Rate Limits¶
API key requests are subject to the following rate limits:
Default Limits¶
| Limit | Value | Window |
|---|---|---|
| Requests per minute | 30 | Rolling 60-second window |
| Decisions per hour | 20 | Rolling 3600-second window |
Both limits are enforced independently. Exceeding either limit returns a 429 status.
Rate Limit Response¶
When rate limited, the API returns:
{
"error": {
"code": "RATE_LIMIT_EXCEEDED",
"message": "API key rate limit exceeded: 31/30 requests per minute.",
"status": 429,
"details": {},
"request_id": "req_abc123",
"timestamp": "2026-02-19T12:00:00Z"
}
}
How Rate Limits Work¶
- Limits are tracked per API key, not per IP address or account.

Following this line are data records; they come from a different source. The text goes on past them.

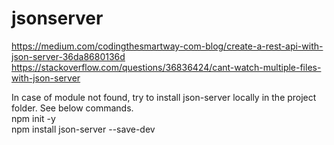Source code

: # jsonserver

https://medium.com/codingthesmartway-com-blog/create-a-rest-api-with-json-server-36da8680136d
https://stackoverflow.com/questions/36836424/cant-watch-multiple-files-with-json-server

In case of module not found, try to install json-server locally in the project folder. See below commands. <br>
npm init -y <br>
npm install json-server --save-dev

- Each clone can have up to 5 API keys, each with independent rate limits.
- The requests per minute counter increments on every request, regardless of success or failure.
- The decisions per hour counter increments only on successful decision requests.
- Counters reset automatically after their window expires.
Best Practices¶
1. Implement Exponential Backoff¶
When you receive a 429, wait before retrying:
import time
retry_after = 2 # start with 2 seconds
for attempt in range(3):
try:
result = client.decide(context="...")
break
except RateLimitError:
time.sleep(retry_after)
retry_after *= 2
2. Cache Decisions¶
If the same context produces the same decision, cache results to reduce API calls.
3. Use Separate Keys for Environments¶
Use different API keys for development, staging, and production to avoid test traffic consuming production limits.
4. Monitor Usage¶
Check the API key's total_requests and last_used_at in the dashboard to track consumption patterns.
SDK Behavior¶
Both official SDKs handle rate limits automatically:
- Python SDK: Raises
RateLimitErrorwith aretry_afterattribute. - TypeScript SDK: Throws
RateLimitErrorwith aretryAfterproperty. - Neither SDK auto-retries on 429 — rate limit errors are always surfaced to your code.